Logan Center community-based learning coordinator Nichole Maguire originally suggested the idea for the art show.
“I geared them towards doing an art show because it’s really cool to see the artwork for our clients and how they express themselves,” Maguire said. “It’s visually stimulating for the clients and it’s also just fun. I like the idea of giving them a blank slate … that way they can really be creative and express themselves.”
Sophomore Jason Deska, who is a student in the seminar, said the project allowed the students to closely interact with the clients and was mutually rewarding.
“Once we started talking to the clients and saw how excited they were for it we knew it was definitely a good idea,” he said.
Deska said he was often surprised by how many of the photographs were of high quality, and he said it was hard to decide which images were the best.
“There was one role where there was only one picture that was even usable, but there were some where it was hard to single out one as the best,” he said.
Sophomore Casey Larkin said she was surprised by the creativity of some of the clients she worked with, who took pictures around the Logan Center with disposable cameras.
“We just kind of wandered around Logan Center and told them to take pictures of anybody and anything they wanted,” Larkin said. “It was a lot of fun. I did not expect the art to come out as well as it did.”
Larkin said some of the clients had amazing artistic vision and were able to find amazing pictures.
“They had better eyes than I did. There were some where I was thinking, ‘Why would you take a picture of that?’ And they you see it and you think, ‘Oh my goodness,'” she said.
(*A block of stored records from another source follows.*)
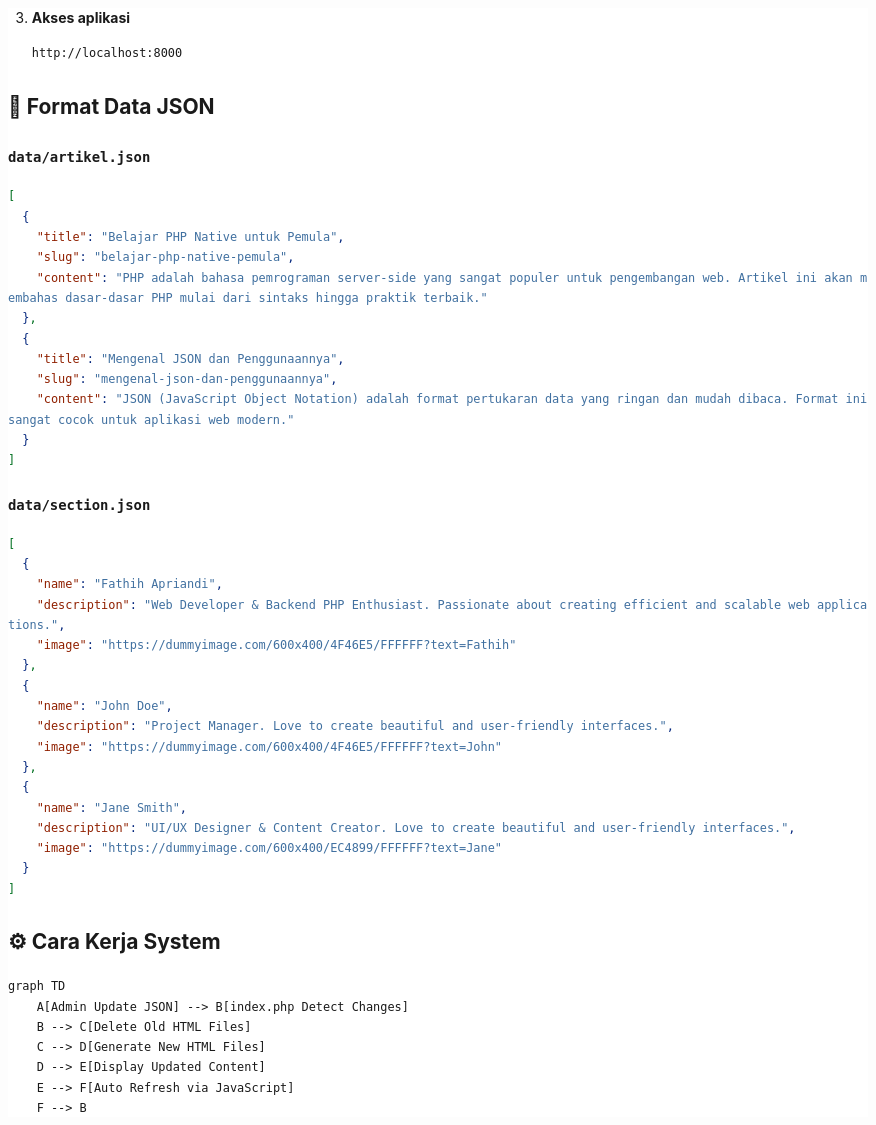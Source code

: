 3. **Akses aplikasi**
   ```
   http://localhost:8000
   ```

## 📑 Format Data JSON

### `data/artikel.json`
```json
[
  {
    "title": "Belajar PHP Native untuk Pemula",
    "slug": "belajar-php-native-pemula",
    "content": "PHP adalah bahasa pemrograman server-side yang sangat populer untuk pengembangan web. Artikel ini akan membahas dasar-dasar PHP mulai dari sintaks hingga praktik terbaik."
  },
  {
    "title": "Mengenal JSON dan Penggunaannya",
    "slug": "mengenal-json-dan-penggunaannya", 
    "content": "JSON (JavaScript Object Notation) adalah format pertukaran data yang ringan dan mudah dibaca. Format ini sangat cocok untuk aplikasi web modern."
  }
]
```

### `data/section.json`
```json
[
  {
    "name": "Fathih Apriandi",
    "description": "Web Developer & Backend PHP Enthusiast. Passionate about creating efficient and scalable web applications.",
    "image": "https://dummyimage.com/600x400/4F46E5/FFFFFF?text=Fathih"
  },
  {
    "name": "John Doe",
    "description": "Project Manager. Love to create beautiful and user-friendly interfaces.",
    "image": "https://dummyimage.com/600x400/4F46E5/FFFFFF?text=John"
  },
  {
    "name": "Jane Smith",
    "description": "UI/UX Designer & Content Creator. Love to create beautiful and user-friendly interfaces.",
    "image": "https://dummyimage.com/600x400/EC4899/FFFFFF?text=Jane"
  }
]
```

## ⚙️ Cara Kerja System

```mermaid
graph TD
    A[Admin Update JSON] --> B[index.php Detect Changes]
    B --> C[Delete Old HTML Files]
    C --> D[Generate New HTML Files]
    D --> E[Display Updated Content]
    E --> F[Auto Refresh via JavaScript]
    F --> B
```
Joshua said it was important for her students to become integrated into the work of the Logan Center clients, and the project helped teach them many valuable lessons about working with people with disabilities.
“The clients at the Logan Center did their own compositions and they’ve been going through classes learning how to hold cameras, and I think students were excited to be involved in that because it’s a service placement and they’re learning about the mechanics of charitable organizations and project management,” she said.